StreamSets Data Protector
You can now use StreamSets Data Protector to perform global in-stream discovery and protection of data in motion with Control Hub.
Data Protector provides StreamSets classification rules and enables creating custom classification rules to identify sensitive data. Custom protection policies provide rules-based data protection for every job that you run. You can also use Data Protector stages in pipelines for localized protection needs.
Data Protector is available as an add-on option with a StreamSets Enterprise subscription. For more information, contact us.
Pipeline Designer
Pipeline Designer includes the following enhancements:
  • Expression completion - Pipeline Designer now completes expressions in stage and pipeline properties to provide a list of data types, runtime parameters, fields, and functions that you can use.
  • Manage pipeline and fragment versions - When configuring a pipeline or pipeline fragment in Pipeline Designer, you can now view the following visualization of the pipeline or fragment version history:

    When you expand the version history, you can manage the pipeline or fragment versions including comparing versions, creating tags for versions, and deleting versions.

  • Pipeline fragment expansion in pipelines - You can now expand and collapse individual pipeline fragments when used in a pipeline. Previously, expanding a fragment meant that all fragments in the pipeline were expanded.

    When a fragment is expanded, the pipeline enters read-only mode allowing no changes. Collapse all fragments to make changes to the pipeline.

  • Preview and validate edge pipelines - You can now use Pipeline Designer to preview and validate edge pipelines.
  • Shortcut menu for stages - When you select a stage in the canvas, a shortcut menu now displays with a set of options:
    • For a pipeline fragment stage, you can copy, expand or delete the fragment.
    • For all other stages, you can copy or delete the stage, or create a pipeline fragment using the selected stage or set of stages.
Failover Retries for Jobs
When a job is enabled for failover, Control Hub by default retries the pipeline failover an infinite number of times. If you want the pipeline failover to stop after a given number of retries, you can now define the maximum number of retries to perform. Control Hub maintains the failover retry count for each available Data Collector.
Starting Jobs with the REST API
You can now define runtime parameter values for a job when you start the job using the Control Hub REST API.
Data Collectors
You can now use an automation tool such as Ansible, Chef, or Puppet to automate the registering and unregistering of Data Collectors using the following commands:
streamsets sch register
streamsets sch unregister
Enabling HTTPS for Control Hub
If working with a Control Hub on-premises installation enabled for HTTPS in a test or development environment, you can now configure Data Collector Edge (SDC Edge) to skip verifying the Control Hub trusted certificates.
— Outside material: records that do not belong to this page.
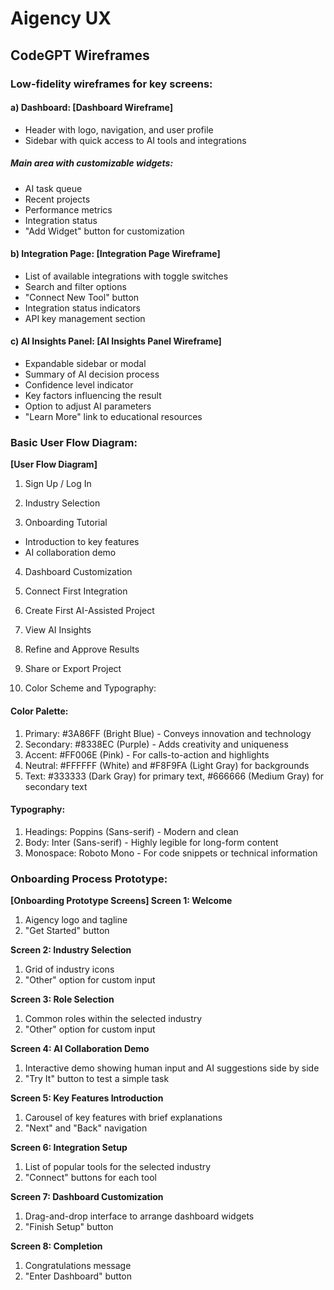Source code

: # Aigency UX

## CodeGPT Wireframes

### Low-fidelity wireframes for key screens:

#### a) Dashboard: [Dashboard Wireframe]

- Header with logo, navigation, and user profile
- Sidebar with quick access to AI tools and integrations

##### Main area with customizable widgets:
- AI task queue
- Recent projects
- Performance metrics
- Integration status
- "Add Widget" button for customization

#### b) Integration Page: [Integration Page Wireframe]

- List of available integrations with toggle switches
- Search and filter options
- "Connect New Tool" button
- Integration status indicators
- API key management section

#### c) AI Insights Panel: [AI Insights Panel Wireframe]

- Expandable sidebar or modal
- Summary of AI decision process
- Confidence level indicator
- Key factors influencing the result
- Option to adjust AI parameters
- "Learn More" link to educational resources

### Basic User Flow Diagram:

**[User Flow Diagram]**

1. Sign Up / Log In
2. Industry Selection

3. Onboarding Tutorial

- Introduction to key features
- AI collaboration demo

4. Dashboard Customization

5. Connect First Integration

6. Create First AI-Assisted Project

7. View AI Insights

8. Refine and Approve Results

9. Share or Export Project

10. Color Scheme and Typography:

#### Color Palette:

1. Primary: #3A86FF (Bright Blue) - Conveys innovation and technology
2. Secondary: #8338EC (Purple) - Adds creativity and uniqueness
3. Accent: #FF006E (Pink) - For calls-to-action and highlights
4. Neutral: #FFFFFF (White) and #F8F9FA (Light Gray) for backgrounds
5. Text: #333333 (Dark Gray) for primary text, #666666 (Medium Gray) for secondary text

#### Typography:

1. Headings: Poppins (Sans-serif) - Modern and clean
2. Body: Inter (Sans-serif) - Highly legible for long-form content
3. Monospace: Roboto Mono - For code snippets or technical information

### Onboarding Process Prototype:

**[Onboarding Prototype Screens] Screen 1: Welcome**

1. Aigency logo and tagline
2. "Get Started" button

**Screen 2: Industry Selection**

1. Grid of industry icons
2. "Other" option for custom input

**Screen 3: Role Selection**

1. Common roles within the selected industry
2. "Other" option for custom input

**Screen 4: AI Collaboration Demo**

1. Interactive demo showing human input and AI suggestions side by side
2. "Try It" button to test a simple task

**Screen 5: Key Features Introduction**

1. Carousel of key features with brief explanations
2. "Next" and "Back" navigation

**Screen 6: Integration Setup**

1. List of popular tools for the selected industry
2. "Connect" buttons for each tool

**Screen 7: Dashboard Customization**

1. Drag-and-drop interface to arrange dashboard widgets
2. "Finish Setup" button

**Screen 8: Completion**

1. Congratulations message
2. "Enter Dashboard" button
StreamSets highly recommends that you configure SDC Edge to verify trusted certificates in a production environment.
New Configuration Files
This release includes the following new configuration files located in the $DPM_CONF directory:
  • policy-app.properties - Used to configure the Policy (Data Protector) application.
  • sdp_classification-app.properties - Used to configure the Classification (Data Protector) application.
Updated Configuration File
The $DPM_CONF/dpm.properties file includes a new ui.doc.help.url property that determines whether Control Hub uses the help project installed with Control Hub or uses the help project hosted on the StreamSets website. Hosted help contains the latest available documentation and requires an internet connection.

What's New in 3.3.0

StreamSets Control Hub version 3.3.0 includes the following new features and enhancements:

Pipelines and Pipeline Fragments
  • Data preview enhancements:
    • Data preview support for pipeline fragments - You can now use data preview with pipeline fragments. When using Data Collector 3.4.0 for the authoring Data Collector, you can also use a test origin to provide data for the preview. This can be especially useful when the fragment does not contain an origin.
    • Edit data and stage properties - You can now edit preview data and stage properties, then run the preview with your changes. You can also revert data changes and refresh the preview to view additional data.
  • Select multiple stages - When you design pipelines and pipeline fragments, you can now select multiple stages in the canvas by selecting the Shift key and clicking each stage. You can then move or delete the selected stages.
  • Export enhancement - When you export a single pipeline or a single fragment, the pipeline or fragment is now saved in a zip file of the same name, as follows: <pipeline or fragment name>.zip. Exporting multiple pipelines or fragments still results in the following file name: <pipelines|fragments>.zip.
  • View where fragments are used - When you view the details of a fragment, Pipeline Designer now displays the list of pipelines that use the fragment.
Jobs
  • Runtime parameters enhancements - When you edit a job, you can now use the Get Default Parameters option to retrieve all parameters and their default values as defined in the pipeline. You can also use simple edit mode, in addition to bulk edit mode, to define parameter values.
  • Pipeline failover enhancement - When determining which available Data Collector restarts a failed pipeline, Control Hub now prioritizes Data Collectors that have not previously failed the pipeline.
Data Collectors
  • Monitor Data Collector performance - When you view registered Data Collectors version 3.4.0 from the Execute view, you can now monitor the CPU load and memory usage of each Data Collector.
Edge Data Collectors (SDC Edge)
  • Monitor SDC Edge performance - When you view registered Edge Data Collectors version 3.4.0 from the Execute view, you can now monitor the CPU load and memory usage of each SDC Edge.
Data Delivery Reports
  • Destination statistics - Data delivery reports for jobs and topologies now contain statistics for destinations.
Documentation
  • Documentation enhancement - The online help has a new look and feel. All of the previous documentation remains exactly where you expect it, but it is now easier to view and navigate on smaller devices like your tablet or mobile phone.

What's New in 3.2.1

StreamSets Control Hub version 3.2.1 fixes the following known issues:

  • Viewing pipeline details from the Topology view causes an error to occur.
  • Time series charts for jobs cannot be viewed from the Topology view even though time series analysis is enabled.
  • When a Kubernetes pod is restarted, the Provisioning Agent fails to register the Data Collector containers with Control Hub.

What's New in 3.2.0

StreamSets Control Hub version 3.2.0 includes the following new features:

Activate the Control Hub License

Each Control Hub system now requires an active license. During the installation process, you use the Control Hub security command line program to generate a unique system ID and then request an activation key for that system ID from the StreamSets support team. After you receive the activation key, you use the security command line program to activate the license.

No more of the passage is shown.